Task inputs
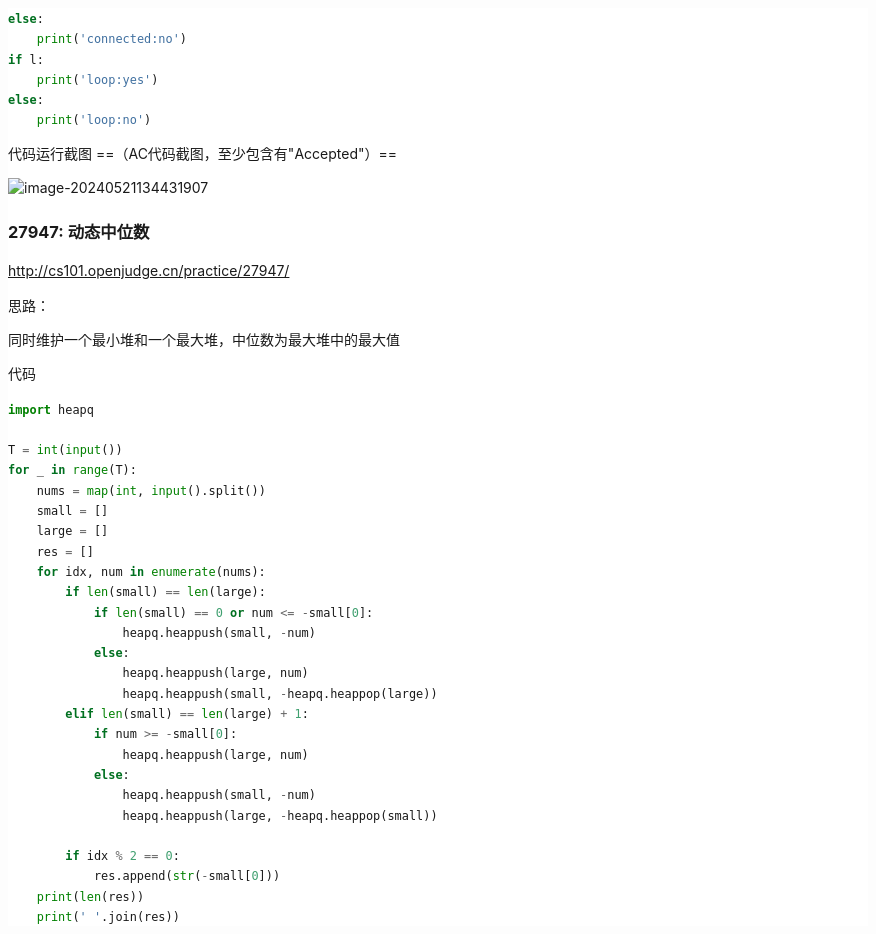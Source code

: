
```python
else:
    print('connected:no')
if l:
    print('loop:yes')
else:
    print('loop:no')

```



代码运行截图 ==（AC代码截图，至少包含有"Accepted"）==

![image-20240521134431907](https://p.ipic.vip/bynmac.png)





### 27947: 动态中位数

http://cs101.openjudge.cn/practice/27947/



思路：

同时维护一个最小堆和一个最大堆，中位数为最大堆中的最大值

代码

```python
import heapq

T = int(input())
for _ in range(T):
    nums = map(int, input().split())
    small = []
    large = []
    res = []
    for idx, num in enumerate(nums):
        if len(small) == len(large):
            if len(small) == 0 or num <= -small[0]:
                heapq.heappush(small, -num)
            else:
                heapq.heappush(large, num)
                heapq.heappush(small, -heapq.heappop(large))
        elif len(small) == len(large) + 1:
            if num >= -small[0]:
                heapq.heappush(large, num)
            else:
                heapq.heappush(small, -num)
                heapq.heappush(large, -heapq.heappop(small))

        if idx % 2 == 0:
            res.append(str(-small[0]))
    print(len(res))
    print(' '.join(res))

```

==

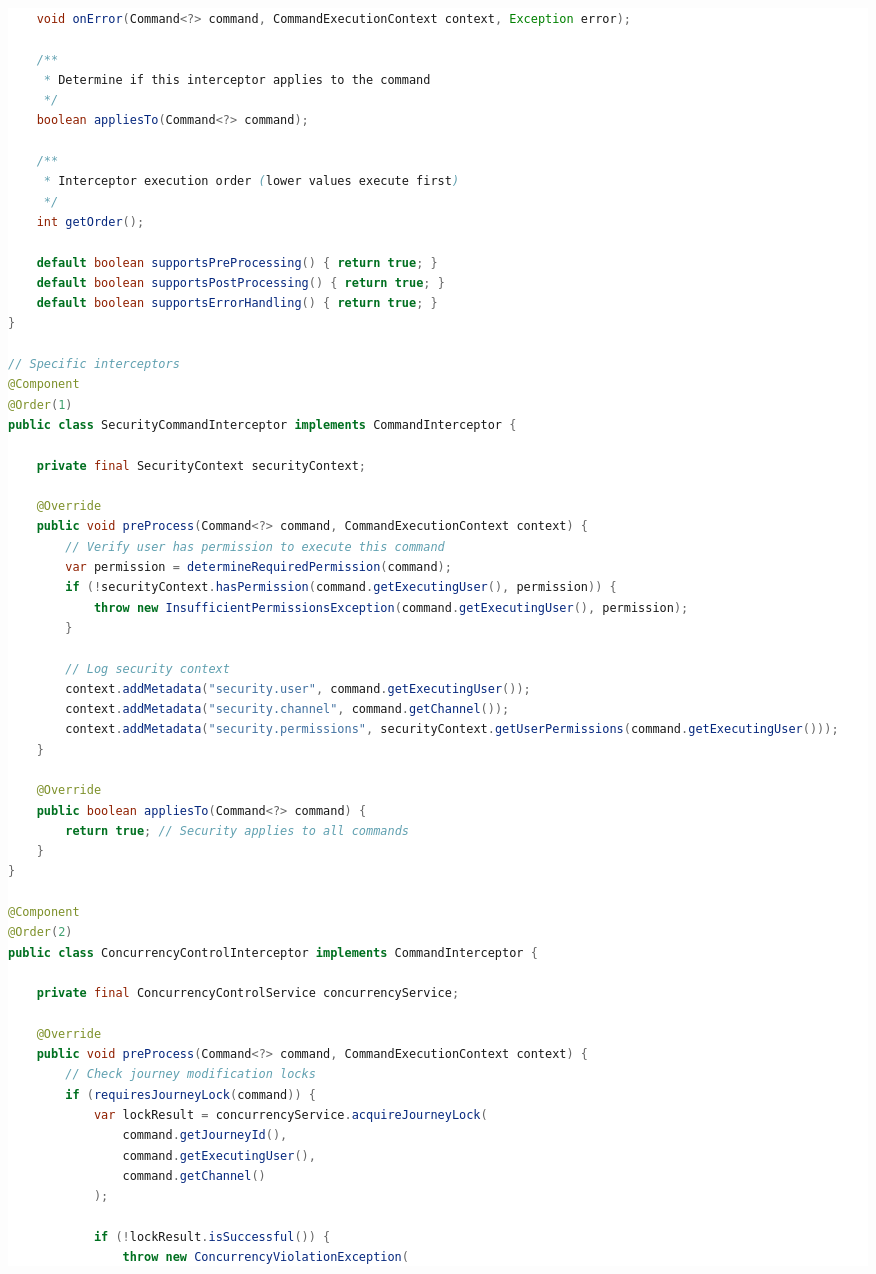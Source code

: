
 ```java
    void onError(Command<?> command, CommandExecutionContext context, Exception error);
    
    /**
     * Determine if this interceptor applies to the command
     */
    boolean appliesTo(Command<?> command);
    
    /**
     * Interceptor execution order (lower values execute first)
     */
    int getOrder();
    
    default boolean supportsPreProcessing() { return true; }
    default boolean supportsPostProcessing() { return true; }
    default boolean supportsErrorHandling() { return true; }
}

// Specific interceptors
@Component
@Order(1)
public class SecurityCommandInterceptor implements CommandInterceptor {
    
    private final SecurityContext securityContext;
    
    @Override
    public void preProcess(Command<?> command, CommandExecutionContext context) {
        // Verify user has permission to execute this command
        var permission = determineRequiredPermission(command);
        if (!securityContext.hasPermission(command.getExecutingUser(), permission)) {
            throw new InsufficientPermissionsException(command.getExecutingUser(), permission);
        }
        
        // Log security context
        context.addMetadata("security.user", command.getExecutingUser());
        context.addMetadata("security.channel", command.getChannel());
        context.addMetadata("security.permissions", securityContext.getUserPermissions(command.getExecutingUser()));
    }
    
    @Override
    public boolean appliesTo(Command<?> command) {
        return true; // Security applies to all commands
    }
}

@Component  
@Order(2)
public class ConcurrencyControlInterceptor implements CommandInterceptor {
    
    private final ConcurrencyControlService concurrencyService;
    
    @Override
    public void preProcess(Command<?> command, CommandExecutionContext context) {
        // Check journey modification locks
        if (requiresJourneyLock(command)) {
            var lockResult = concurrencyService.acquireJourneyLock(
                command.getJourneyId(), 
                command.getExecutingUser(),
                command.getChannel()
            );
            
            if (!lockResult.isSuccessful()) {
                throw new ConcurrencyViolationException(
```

--

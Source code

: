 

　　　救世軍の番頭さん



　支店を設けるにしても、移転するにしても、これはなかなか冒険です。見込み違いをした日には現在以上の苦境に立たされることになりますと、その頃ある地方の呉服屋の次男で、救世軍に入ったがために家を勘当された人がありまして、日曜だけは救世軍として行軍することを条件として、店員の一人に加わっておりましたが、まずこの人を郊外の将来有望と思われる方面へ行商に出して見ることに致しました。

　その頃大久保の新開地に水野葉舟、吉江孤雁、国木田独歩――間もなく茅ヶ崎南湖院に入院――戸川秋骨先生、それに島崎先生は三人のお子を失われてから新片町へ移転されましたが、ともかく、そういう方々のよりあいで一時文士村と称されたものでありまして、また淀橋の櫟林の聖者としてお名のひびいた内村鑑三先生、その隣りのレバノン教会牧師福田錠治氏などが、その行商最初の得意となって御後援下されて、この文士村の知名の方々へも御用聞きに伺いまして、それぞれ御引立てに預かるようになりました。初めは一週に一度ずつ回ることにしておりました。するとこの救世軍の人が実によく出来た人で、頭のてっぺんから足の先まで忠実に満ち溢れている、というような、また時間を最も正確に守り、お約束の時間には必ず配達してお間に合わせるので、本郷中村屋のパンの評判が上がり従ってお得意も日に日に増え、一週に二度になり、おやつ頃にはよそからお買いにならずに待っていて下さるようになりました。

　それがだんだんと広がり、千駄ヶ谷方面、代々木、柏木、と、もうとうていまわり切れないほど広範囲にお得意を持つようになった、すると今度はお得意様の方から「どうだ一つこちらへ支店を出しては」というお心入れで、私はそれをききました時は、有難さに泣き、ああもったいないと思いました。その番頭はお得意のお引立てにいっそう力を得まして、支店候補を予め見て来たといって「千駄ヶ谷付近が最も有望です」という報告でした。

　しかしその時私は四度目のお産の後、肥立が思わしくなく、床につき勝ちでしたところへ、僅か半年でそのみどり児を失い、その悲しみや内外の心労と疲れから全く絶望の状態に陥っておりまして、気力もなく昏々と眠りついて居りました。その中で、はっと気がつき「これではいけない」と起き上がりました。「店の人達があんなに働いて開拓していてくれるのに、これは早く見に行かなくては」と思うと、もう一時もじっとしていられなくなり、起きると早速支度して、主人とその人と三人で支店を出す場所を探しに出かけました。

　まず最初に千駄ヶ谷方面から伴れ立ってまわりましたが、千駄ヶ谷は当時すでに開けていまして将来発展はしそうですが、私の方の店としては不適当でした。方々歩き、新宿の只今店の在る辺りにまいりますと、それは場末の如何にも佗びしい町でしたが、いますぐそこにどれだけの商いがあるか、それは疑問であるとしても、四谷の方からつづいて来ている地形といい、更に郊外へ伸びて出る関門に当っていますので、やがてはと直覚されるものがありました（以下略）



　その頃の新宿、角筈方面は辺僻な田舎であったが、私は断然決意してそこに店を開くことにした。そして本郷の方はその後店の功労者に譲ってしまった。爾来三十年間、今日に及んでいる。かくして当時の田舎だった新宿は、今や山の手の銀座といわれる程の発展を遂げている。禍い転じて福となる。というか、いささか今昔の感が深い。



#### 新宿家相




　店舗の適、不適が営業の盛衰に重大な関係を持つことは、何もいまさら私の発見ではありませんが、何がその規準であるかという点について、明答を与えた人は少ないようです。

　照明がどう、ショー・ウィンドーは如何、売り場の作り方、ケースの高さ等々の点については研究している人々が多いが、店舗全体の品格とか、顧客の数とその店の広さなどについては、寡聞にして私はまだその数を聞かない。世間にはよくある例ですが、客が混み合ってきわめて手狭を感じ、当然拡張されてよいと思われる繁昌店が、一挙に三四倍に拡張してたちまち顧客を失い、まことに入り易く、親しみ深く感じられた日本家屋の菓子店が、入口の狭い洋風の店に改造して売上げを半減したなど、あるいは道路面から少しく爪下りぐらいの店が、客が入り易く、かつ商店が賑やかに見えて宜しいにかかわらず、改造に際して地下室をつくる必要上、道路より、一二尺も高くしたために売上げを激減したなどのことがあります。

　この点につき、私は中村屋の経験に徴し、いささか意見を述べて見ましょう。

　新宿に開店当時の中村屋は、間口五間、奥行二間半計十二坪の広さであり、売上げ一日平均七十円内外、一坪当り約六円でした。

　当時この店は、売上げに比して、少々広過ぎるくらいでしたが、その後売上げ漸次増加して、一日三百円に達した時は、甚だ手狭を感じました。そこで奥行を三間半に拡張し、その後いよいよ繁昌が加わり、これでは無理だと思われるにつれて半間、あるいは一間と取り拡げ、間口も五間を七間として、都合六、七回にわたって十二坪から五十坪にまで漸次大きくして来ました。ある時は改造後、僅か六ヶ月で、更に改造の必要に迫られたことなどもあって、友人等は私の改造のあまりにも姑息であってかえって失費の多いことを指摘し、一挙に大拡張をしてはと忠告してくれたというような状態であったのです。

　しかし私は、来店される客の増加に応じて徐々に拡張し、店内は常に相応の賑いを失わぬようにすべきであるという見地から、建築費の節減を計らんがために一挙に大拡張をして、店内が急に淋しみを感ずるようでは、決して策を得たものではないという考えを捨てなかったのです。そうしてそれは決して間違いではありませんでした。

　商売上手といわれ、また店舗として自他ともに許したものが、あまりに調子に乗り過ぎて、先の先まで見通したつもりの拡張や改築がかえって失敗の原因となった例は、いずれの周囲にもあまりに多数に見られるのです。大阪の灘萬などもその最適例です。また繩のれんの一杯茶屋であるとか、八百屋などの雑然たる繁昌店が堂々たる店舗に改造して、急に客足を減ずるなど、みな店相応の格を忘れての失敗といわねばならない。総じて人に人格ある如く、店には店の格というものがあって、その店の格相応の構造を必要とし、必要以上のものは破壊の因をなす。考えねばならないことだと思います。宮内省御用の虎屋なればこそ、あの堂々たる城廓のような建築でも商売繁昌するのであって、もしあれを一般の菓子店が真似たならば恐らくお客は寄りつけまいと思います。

Problem
If a line in the records contains the word "private", copy it out.

Result of this exercise
    private final SecurityContext securityContext;
    private final ConcurrencyControlService concurrencyService;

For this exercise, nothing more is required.